I am spending the summer in Jordan — mainly for reasons of work but also for pleasure. The Norwich taxi driver that took me to the airport was rather bemused by the latter idea. After all, Jordan has borders with Iraq to the north east and with Israel and the Occupied Palestinian West Bank to the west—thereby sandwiching the relatively small country of 6 million between the two major regional conflicts. In addition, it shares a border with Syria (a target of US and Israeli hostility) in the north. Yet, Jordan is one of the safest places to visit in the Middle East.

It is impressive what the country has achieved given its geographical location and its limited natural resources, including being one of the only countries in the region not to possess oil reserves. In the past, Jordan, alongside other Arab states, fought wars against Israel (in 1948, 1967 and 1973). The wars of 1948 and 1967 led to an influx of hundreds of thousands of Palestinian refugees into Jordan, making up approximately half of the country's population. At the time, the strain on the country was enormous, with families living in tents, without any infrastructure, and imagining that they would soon return to their lands. Gradually, as it became clear that a deal with Israel that would allow for the return of the refugees would not be imminent, tents were replaced by concrete houses in densely-built refugee camps, cared for by a dedicated UN agency. Today, 13 refugee camps, home to 280,000 people, remain. The vast majority of Palestinians, unlike their compatriots who fled to other Arab countries, were granted Jordanian citizenship, enabling them to re-establish their lives. The majority have been able to move out of the camps and to escape poverty. Peace with Israel in 1994 promised to bring great economic dividends. Yet, people have told me that the benefits have not materialised due to Israel’s continued occupation of the West Bank and Gaza Strip, which makes cooperation almost impossible.

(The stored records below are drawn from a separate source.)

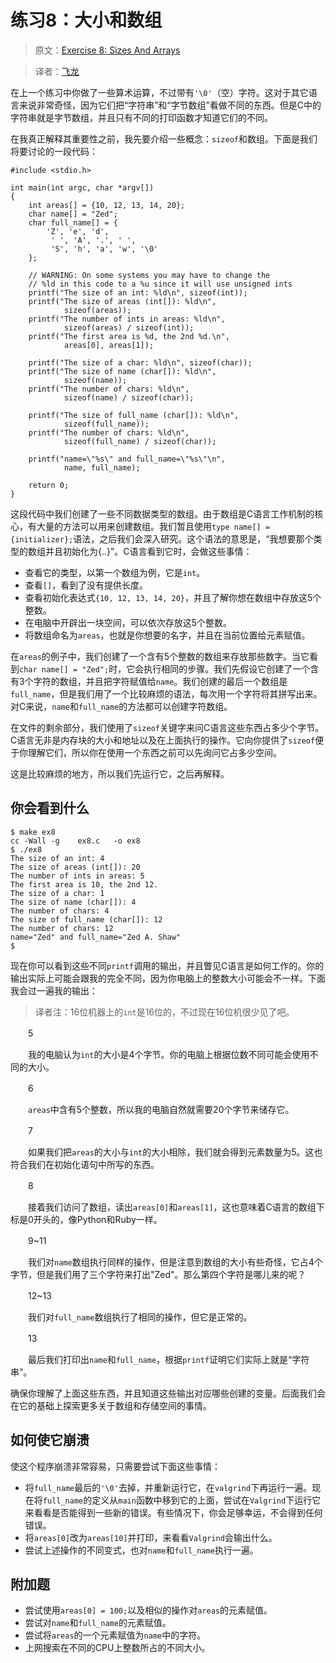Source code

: # 练习8：大小和数组

> 原文：[Exercise 8: Sizes And Arrays](http://c.learncodethehardway.org/book/ex8.html)

> 译者：[飞龙](https://github.com/wizardforcel)

在上一个练习中你做了一些算术运算，不过带有`'\0'`（空）字符。这对于其它语言来说非常奇怪，因为它们把“字符串”和“字节数组”看做不同的东西。但是C中的字符串就是字节数组，并且只有不同的打印函数才知道它们的不同。

在我真正解释其重要性之前，我先要介绍一些概念：`sizeof`和数组。下面是我们将要讨论的一段代码：

```
#include <stdio.h>

int main(int argc, char *argv[])
{
    int areas[] = {10, 12, 13, 14, 20};
    char name[] = "Zed";
    char full_name[] = {
        'Z', 'e', 'd',
         ' ', 'A', '.', ' ',
         'S', 'h', 'a', 'w', '\0'
    };

    // WARNING: On some systems you may have to change the
    // %ld in this code to a %u since it will use unsigned ints
    printf("The size of an int: %ld\n", sizeof(int));
    printf("The size of areas (int[]): %ld\n",
            sizeof(areas));
    printf("The number of ints in areas: %ld\n",
            sizeof(areas) / sizeof(int));
    printf("The first area is %d, the 2nd %d.\n",
            areas[0], areas[1]);

    printf("The size of a char: %ld\n", sizeof(char));
    printf("The size of name (char[]): %ld\n",
            sizeof(name));
    printf("The number of chars: %ld\n",
            sizeof(name) / sizeof(char));

    printf("The size of full_name (char[]): %ld\n",
            sizeof(full_name));
    printf("The number of chars: %ld\n",
            sizeof(full_name) / sizeof(char));

    printf("name=\"%s\" and full_name=\"%s\"\n",
            name, full_name);

    return 0;
}
```

这段代码中我们创建了一些不同数据类型的数组。由于数组是C语言工作机制的核心，有大量的方法可以用来创建数组。我们暂且使用`type name[] = {initializer};`语法，之后我们会深入研究。这个语法的意思是，“我想要那个类型的数组并且初始化为{..}”。C语言看到它时，会做这些事情：

+ 查看它的类型，以第一个数组为例，它是`int`。
+ 查看`[]`，看到了没有提供长度。
+ 查看初始化表达式`{10, 12, 13, 14, 20}`，并且了解你想在数组中存放这5个整数。
+ 在电脑中开辟出一块空间，可以依次存放这5个整数。
+ 将数组命名为`areas`，也就是你想要的名字，并且在当前位置给元素赋值。

在`areas`的例子中，我们创建了一个含有5个整数的数组来存放那些数字。当它看到`char name[] = "Zed";`时，它会执行相同的步骤。我们先假设它创建了一个含有3个字符的数组，并且把字符赋值给`name`。我们创建的最后一个数组是`full_name`，但是我们用了一个比较麻烦的语法，每次用一个字符将其拼写出来。对C来说，`name`和`full_name`的方法都可以创建字符数组。

在文件的剩余部分，我们使用了`sizeof`关键字来问C语言这些东西占多少个字节。C语言无非是内存块的大小和地址以及在上面执行的操作。它向你提供了`sizeof`便于你理解它们，所以你在使用一个东西之前可以先询问它占多少空间。

这是比较麻烦的地方，所以我们先运行它，之后再解释。

## 你会看到什么

```
$ make ex8
cc -Wall -g    ex8.c   -o ex8
$ ./ex8
The size of an int: 4
The size of areas (int[]): 20
The number of ints in areas: 5
The first area is 10, the 2nd 12.
The size of a char: 1
The size of name (char[]): 4
The number of chars: 4
The size of full_name (char[]): 12
The number of chars: 12
name="Zed" and full_name="Zed A. Shaw"
$
```

现在你可以看到这些不同`printf`调用的输出，并且瞥见C语言是如何工作的。你的输出实际上可能会跟我的完全不同，因为你电脑上的整数大小可能会不一样。下面我会过一遍我的输出：

> 译者注：16位机器上的`int`是16位的，不过现在16位机很少见了吧。

　　5

　　我的电脑认为`int`的大小是4个字节。你的电脑上根据位数不同可能会使用不同的大小。

　　6

　　`areas`中含有5个整数，所以我的电脑自然就需要20个字节来储存它。

　　7

　　如果我们把`areas`的大小与`int`的大小相除，我们就会得到元素数量为5。这也符合我们在初始化语句中所写的东西。

　　8

　　接着我们访问了数组，读出`areas[0]`和`areas[1]`，这也意味着C语言的数组下标是0开头的，像Python和Ruby一样。

　　9~11

　　我们对`name`数组执行同样的操作，但是注意到数组的大小有些奇怪，它占4个字节，但是我们用了三个字符来打出"Zed"。那么第四个字符是哪儿来的呢？

　　12~13

　　我们对`full_name`数组执行了相同的操作，但它是正常的。

　　13

　　最后我们打印出`name`和`full_name`，根据`printf`证明它们实际上就是“字符串”。

确保你理解了上面这些东西，并且知道这些输出对应哪些创建的变量。后面我们会在它的基础上探索更多关于数组和存储空间的事情。

## 如何使它崩溃

使这个程序崩溃非常容易，只需要尝试下面这些事情：

+ 将`full_name`最后的`'\0'`去掉，并重新运行它，在`valgrind`下再运行一遍。现在将`full_name`的定义从`main`函数中移到它的上面，尝试在`Valgrind`下运行它来看看是否能得到一些新的错误。有些情况下，你会足够幸运，不会得到任何错误。
+ 将`areas[0]`改为`areas[10]`并打印，来看看`Valgrind`会输出什么。
+ 尝试上述操作的不同变式，也对`name`和`full_name`执行一遍。

## 附加题

+ 尝试使用`areas[0] = 100;`以及相似的操作对`areas`的元素赋值。
+ 尝试对`name`和`full_name`的元素赋值。
+ 尝试将`areas`的一个元素赋值为`name`中的字符。
+ 上网搜索在不同的CPU上整数所占的不同大小。
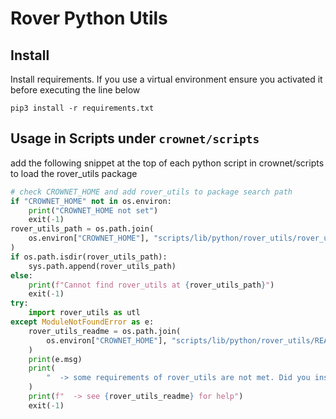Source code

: # Rover Python Utils

## Install

Install requirements. If you use a virtual environment ensure you activated it before executing the line below

```
pip3 install -r requirements.txt
```

## Usage in Scripts under `crownet/scripts`

add the following snippet at the top of each python script in crownet/scripts to load
the rover_utils package

```python
# check CROWNET_HOME and add rover_utils to package search path
if "CROWNET_HOME" not in os.environ:
    print("CROWNET_HOME not set")
    exit(-1)
rover_utils_path = os.path.join(
    os.environ["CROWNET_HOME"], "scripts/lib/python/rover_utils/rover_utils"
)
if os.path.isdir(rover_utils_path):
    sys.path.append(rover_utils_path)
else:
    print(f"Cannot find rover_utils at {rover_utils_path}")
    exit(-1)
try:
    import rover_utils as utl
except ModuleNotFoundError as e:
    rover_utils_readme = os.path.join(
        os.environ["CROWNET_HOME"], "scripts/lib/python/rover_utils/README"
    )
    print(e.msg)
    print(
        "  -> some requirements of rover_utils are not met. Did you install all requirements?"
    )
    print(f"  -> see {rover_utils_readme} for help")
    exit(-1)
```
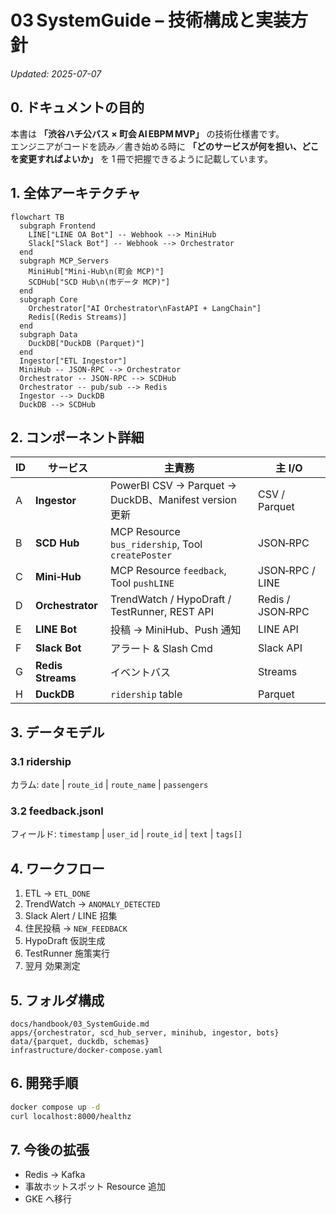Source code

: # 03 SystemGuide – 技術構成と実装方針  
*Updated: 2025-07-07*

## 0. ドキュメントの目的
本書は **「渋谷ハチ公バス × 町会 AI EBPM MVP」** の技術仕様書です。  
エンジニアがコードを読み／書き始める時に **「どのサービスが何を担い、どこを変更すればよいか」** を 1 冊で把握できるように記載しています。

## 1. 全体アーキテクチャ
```mermaid
flowchart TB
  subgraph Frontend
    LINE["LINE OA Bot"] -- Webhook --> MiniHub
    Slack["Slack Bot"] -- Webhook --> Orchestrator
  end
  subgraph MCP_Servers
    MiniHub["Mini‑Hub\n(町会 MCP)"]
    SCDHub["SCD Hub\n(市データ MCP)"]
  end
  subgraph Core
    Orchestrator["AI Orchestrator\nFastAPI + LangChain"]
    Redis[(Redis Streams)]
  end
  subgraph Data
    DuckDB["DuckDB (Parquet)"]
  end
  Ingestor["ETL Ingestor"]
  MiniHub -- JSON‑RPC --> Orchestrator
  Orchestrator -- JSON‑RPC --> SCDHub
  Orchestrator -- pub/sub --> Redis
  Ingestor --> DuckDB
  DuckDB --> SCDHub
```

## 2. コンポーネント詳細
| ID | サービス | 主責務 | 主 I/O |
|----|----------|--------|--------|
| A | **Ingestor** | PowerBI CSV → Parquet → DuckDB、Manifest version 更新 | CSV / Parquet |
| B | **SCD Hub** | MCP Resource `bus_ridership`, Tool `createPoster` | JSON‑RPC |
| C | **Mini‑Hub** | MCP Resource `feedback`, Tool `pushLINE` | JSON‑RPC / LINE |
| D | **Orchestrator** | TrendWatch / HypoDraft / TestRunner, REST API | Redis / JSON‑RPC |
| E | **LINE Bot** | 投稿 → MiniHub、Push 通知 | LINE API |
| F | **Slack Bot** | アラート & Slash Cmd | Slack API |
| G | **Redis Streams** | イベントバス | Streams |
| H | **DuckDB** | `ridership` table | Parquet |

## 3. データモデル
### 3.1 ridership
カラム: `date` | `route_id` | `route_name` | `passengers`

### 3.2 feedback.jsonl
フィールド: `timestamp` | `user_id` | `route_id` | `text` | `tags[]`

## 4. ワークフロー
1. ETL → `ETL_DONE`  
2. TrendWatch → `ANOMALY_DETECTED`  
3. Slack Alert / LINE 招集  
4. 住民投稿 → `NEW_FEEDBACK`  
5. HypoDraft 仮説生成  
6. TestRunner 施策実行  
7. 翌月 効果測定  

## 5. フォルダ構成
```
docs/handbook/03_SystemGuide.md
apps/{orchestrator, scd_hub_server, minihub, ingestor, bots}
data/{parquet, duckdb, schemas}
infrastructure/docker-compose.yaml
```

## 6. 開発手順
```bash
docker compose up -d
curl localhost:8000/healthz
```

## 7. 今後の拡張
- Redis → Kafka  
- 事故ホットスポット Resource 追加  
- GKE へ移行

It is the war raging beyond Jordan's north-eastern border since 2003 that seems to be uppermost in the minds of most Jordanian citizens. Not because of the violence, which spilled into Jordan only once when al-Qaeda in Iraq members set off bombs at several major hotels in the capital, tragically killing 60 people. Rather it is the economic impact of the war that is crippling Jordanians. You only need to step into a taxi to hear about the increasing cost of living and the difficulties of making ends meet. The war signalled the end of subsidised fuel from Iraq at a time of rising international oil prices. Jordanian farmers are exporting food to Iraq, whose agricultural sector has been damaged by the conflict. The shortfall in food in the Jordanian market is being met by more expensive imports from the international market. The rising cost of food and fuel prices meant that inflation increased from 1.6% in 2003 to 6.25% in 2006 with dramatic results for ordinary Jordanians—particularly those living outside Amman who have not benefitted from increased expenditure by some wealthy Iraqis escaping the conflict at home. Jordan is haven to possibly over half a million Iraqis—not only a result of the 2003 war but also as a result of dictatorship and sanctions previously. However, exact figures are difficult to come by since the Jordanian government treats Iraqis as guests and not refugees. Earlier this year it was reported that there were only 160,000 Iraqis in Jordan and it is possible that the government has overestimated numbers in order to attract international aid to meet the additional costs of hosting them. Whilst some Iraqis residing in Jordan come from the richer sections of society and have bought apartments in posh West Amman as well as frequenting upmarket restaurants and bars, significant numbers of Iraqis are living in poverty, unable to work. Their 'guest' status has made their plight invisible.

Despite the wars and conflicts that wage on Jordan's doorstep and the often negative spill-over effects of these on the lives of Jordanians, the country is undoubtedly a pleasure to visit. It is home to the UNESCO World Heritage Site of Petra, the 'Red Rose City' carved out of rocks by the Nabateans over 2 millennia ago, and Jerash, one of the best preserved Roman cities in the Middle East. Only yesterday I was visiting Wadi Rum, a national park with breathtaking scenery. It is this image of Jordan that the government is keen to emphasise in order to increase tourism revenues. However, only a real and lasting regional peace will help to bring prosperity to the country.